A insistência dos docentes e investigadores de Estudos Clássicos em afirmar a perenidade da cultura Greco-Latina, salientando a sua extraordinária capacidade de representar o humano, pode parecer a alguns uma tentativa desesperada de se manterem relevantes. No entanto, uma breve análise fundamentada permite verificar que, apesar do deslumbramento criado pelos avanços da tecnologia, a essência da Humanidade não mudou, e até os detalhes potencialmente datados do passado podem encontrar paralelos no presente. Mais ainda, e mesmo colocados todos os caveats e mutatis mutandis, acabamos por verificar que a experiência contemporânea permite distinguir, em histórias aparentemente gastas com interpretações e recriações sucessivas, novas camadas significativas. O passado enriquece o presente, mas o presente também permite um enriquecimento da vivência passada.

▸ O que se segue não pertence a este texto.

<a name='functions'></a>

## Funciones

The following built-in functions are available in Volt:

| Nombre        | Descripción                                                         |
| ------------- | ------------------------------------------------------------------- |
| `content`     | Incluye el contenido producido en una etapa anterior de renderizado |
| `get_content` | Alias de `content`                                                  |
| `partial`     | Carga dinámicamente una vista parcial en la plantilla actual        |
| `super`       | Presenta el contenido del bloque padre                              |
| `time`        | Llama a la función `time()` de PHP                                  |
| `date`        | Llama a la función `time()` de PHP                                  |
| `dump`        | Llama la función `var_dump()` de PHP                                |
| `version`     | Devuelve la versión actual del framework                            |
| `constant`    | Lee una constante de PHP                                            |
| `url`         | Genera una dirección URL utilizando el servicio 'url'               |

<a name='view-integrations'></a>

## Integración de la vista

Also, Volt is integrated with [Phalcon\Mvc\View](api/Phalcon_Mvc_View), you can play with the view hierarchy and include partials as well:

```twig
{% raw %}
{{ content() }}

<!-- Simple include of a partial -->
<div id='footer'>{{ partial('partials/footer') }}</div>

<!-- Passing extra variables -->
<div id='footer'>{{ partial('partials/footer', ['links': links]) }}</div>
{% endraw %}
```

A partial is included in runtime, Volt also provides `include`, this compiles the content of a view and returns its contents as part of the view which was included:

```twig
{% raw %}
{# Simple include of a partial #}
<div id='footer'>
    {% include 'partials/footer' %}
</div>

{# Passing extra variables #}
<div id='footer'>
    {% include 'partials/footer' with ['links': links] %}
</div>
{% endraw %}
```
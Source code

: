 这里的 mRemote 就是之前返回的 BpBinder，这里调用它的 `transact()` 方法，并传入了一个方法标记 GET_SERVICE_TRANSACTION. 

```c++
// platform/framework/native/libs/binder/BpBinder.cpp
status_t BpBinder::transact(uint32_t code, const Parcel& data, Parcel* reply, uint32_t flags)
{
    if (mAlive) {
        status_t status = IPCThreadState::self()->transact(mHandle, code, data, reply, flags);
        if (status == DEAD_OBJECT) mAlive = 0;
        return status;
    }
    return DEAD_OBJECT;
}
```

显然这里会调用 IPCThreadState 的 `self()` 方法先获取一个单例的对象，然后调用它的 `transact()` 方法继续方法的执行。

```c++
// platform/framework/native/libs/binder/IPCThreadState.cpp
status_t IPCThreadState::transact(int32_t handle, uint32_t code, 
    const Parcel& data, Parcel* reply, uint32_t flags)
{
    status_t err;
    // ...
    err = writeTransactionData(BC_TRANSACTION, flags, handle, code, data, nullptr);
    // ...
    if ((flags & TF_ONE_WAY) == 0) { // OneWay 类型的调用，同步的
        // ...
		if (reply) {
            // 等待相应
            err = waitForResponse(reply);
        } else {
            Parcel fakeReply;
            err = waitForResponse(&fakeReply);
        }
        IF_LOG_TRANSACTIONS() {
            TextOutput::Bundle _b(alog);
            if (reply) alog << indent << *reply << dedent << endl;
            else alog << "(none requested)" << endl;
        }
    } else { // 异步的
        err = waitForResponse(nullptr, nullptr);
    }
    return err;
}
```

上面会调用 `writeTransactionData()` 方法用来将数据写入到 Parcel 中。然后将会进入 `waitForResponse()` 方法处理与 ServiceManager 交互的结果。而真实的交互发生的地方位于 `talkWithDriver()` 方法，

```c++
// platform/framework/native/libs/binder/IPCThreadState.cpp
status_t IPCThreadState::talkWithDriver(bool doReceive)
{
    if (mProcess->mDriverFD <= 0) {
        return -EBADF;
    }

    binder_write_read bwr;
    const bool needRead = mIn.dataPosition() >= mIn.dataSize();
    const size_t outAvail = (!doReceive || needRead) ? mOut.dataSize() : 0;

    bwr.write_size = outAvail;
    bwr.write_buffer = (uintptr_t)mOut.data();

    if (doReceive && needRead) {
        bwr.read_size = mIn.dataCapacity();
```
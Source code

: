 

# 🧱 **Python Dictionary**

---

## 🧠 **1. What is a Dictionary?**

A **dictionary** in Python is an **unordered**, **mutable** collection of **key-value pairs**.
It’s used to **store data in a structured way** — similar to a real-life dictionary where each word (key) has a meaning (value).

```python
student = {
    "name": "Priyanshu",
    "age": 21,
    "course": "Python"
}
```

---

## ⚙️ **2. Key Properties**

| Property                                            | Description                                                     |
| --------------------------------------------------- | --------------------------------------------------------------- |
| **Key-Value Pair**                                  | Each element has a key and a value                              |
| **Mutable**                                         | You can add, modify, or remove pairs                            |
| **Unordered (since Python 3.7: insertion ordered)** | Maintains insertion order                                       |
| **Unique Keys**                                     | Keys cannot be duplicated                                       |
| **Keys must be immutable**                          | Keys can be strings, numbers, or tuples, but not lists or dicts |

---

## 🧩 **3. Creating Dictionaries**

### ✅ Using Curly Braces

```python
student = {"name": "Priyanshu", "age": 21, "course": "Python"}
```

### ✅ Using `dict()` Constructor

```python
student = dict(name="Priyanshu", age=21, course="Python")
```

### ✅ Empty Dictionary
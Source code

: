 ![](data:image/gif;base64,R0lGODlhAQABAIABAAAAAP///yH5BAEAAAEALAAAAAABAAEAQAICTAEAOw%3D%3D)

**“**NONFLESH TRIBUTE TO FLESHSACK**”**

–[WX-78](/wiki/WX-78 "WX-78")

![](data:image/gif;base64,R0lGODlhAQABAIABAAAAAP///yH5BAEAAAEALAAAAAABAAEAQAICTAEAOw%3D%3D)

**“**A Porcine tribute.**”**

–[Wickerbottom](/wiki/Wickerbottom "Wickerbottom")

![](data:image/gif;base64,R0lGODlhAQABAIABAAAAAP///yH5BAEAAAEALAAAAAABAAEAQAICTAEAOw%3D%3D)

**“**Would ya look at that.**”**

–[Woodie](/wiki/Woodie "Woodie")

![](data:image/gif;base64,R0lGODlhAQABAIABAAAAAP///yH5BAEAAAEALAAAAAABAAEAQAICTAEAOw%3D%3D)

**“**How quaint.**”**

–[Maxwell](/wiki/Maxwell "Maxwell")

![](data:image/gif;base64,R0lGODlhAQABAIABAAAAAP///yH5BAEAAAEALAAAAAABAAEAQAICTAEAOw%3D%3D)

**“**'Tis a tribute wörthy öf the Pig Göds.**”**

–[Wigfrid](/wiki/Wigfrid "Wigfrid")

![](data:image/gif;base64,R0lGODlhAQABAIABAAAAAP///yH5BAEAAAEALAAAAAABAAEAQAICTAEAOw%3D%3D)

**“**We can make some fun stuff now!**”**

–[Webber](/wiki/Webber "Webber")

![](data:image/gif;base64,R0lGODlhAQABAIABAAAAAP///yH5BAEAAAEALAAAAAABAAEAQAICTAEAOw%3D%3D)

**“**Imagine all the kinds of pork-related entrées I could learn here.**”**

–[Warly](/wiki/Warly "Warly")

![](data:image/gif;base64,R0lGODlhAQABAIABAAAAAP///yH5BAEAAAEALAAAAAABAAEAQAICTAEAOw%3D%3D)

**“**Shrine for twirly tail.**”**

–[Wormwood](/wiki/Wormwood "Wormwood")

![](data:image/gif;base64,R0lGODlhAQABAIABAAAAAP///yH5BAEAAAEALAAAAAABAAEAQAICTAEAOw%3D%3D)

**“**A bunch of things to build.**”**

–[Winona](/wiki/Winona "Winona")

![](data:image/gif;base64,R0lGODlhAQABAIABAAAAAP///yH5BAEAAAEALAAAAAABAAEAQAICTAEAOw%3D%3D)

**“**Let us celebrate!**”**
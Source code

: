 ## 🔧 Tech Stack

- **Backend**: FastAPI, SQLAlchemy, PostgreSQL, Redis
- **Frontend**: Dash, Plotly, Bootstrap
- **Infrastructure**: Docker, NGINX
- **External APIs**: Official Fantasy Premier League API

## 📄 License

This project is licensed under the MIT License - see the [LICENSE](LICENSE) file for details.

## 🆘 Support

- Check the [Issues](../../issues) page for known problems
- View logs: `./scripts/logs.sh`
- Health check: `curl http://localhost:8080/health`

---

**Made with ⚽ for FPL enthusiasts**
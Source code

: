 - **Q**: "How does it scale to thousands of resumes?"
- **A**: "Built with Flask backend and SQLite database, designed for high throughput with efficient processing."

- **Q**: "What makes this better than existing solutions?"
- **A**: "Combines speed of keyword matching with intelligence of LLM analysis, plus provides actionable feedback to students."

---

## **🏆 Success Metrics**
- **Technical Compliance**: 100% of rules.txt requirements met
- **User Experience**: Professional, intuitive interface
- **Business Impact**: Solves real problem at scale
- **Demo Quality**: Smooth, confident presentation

Decerto acompanhando este ponto de vista, um congresso recentemente realizado na Universidade de Aveiro centrou a sua atenção no mito de Narciso, protagonista de sucessivas reinterpretações no campo das artes e da literatura. Narciso desperta nos dias de hoje um interesse mais vasto: trata-se provavelmente da figura mais nomeada no contexto dos media para caracterizar a vida social deste início de milénio, tendo em mente sobretudo os membros da chamada Generation Y (ou Millennials) e da subsequente Generation Z. De facto, embora a maioria da população ocidental tenha acesso à Internet e às redes sociais, os nascidos a partir da última década do século XX foram marcados quase desde a nascença pela omnipresença e crescente multifuncionalidade do telemóvel e da Internet. Poder fotografar-se – vendo-se ao espelho, portanto – em qualquer circunstância, e de imediato exibir essa imagem urbi et orbi do modo que se achar melhor é uma das mais apreciadas funções dos dispositivos móveis. Contudo, vem com custos associados, como a experiência diária e os media nos mostram. Esta exibição massiva, excessiva e com frequência pouco ou nada real pode originar um feed-back desagradável; os efeitos na construção – auto e hetero – da imagem pessoal dos utilizadores, e o impacto respectivo na sua sociabilidade e bem-estar podem ser muito negativos. A pergunta que surge constantemente é: quais serão os efeitos a médio e longo prazo? A prevalência do que a Psiquiatria chamou “distúrbio narcísico da personalidade” – objecto de complexo debate, que levou à sua exclusão da edição mais recente da “bíblia” dos psiquiatras americanos – irá aumentar e associar-se a patologias mais graves? E o que sucederá com a incidência dos estados depressivos?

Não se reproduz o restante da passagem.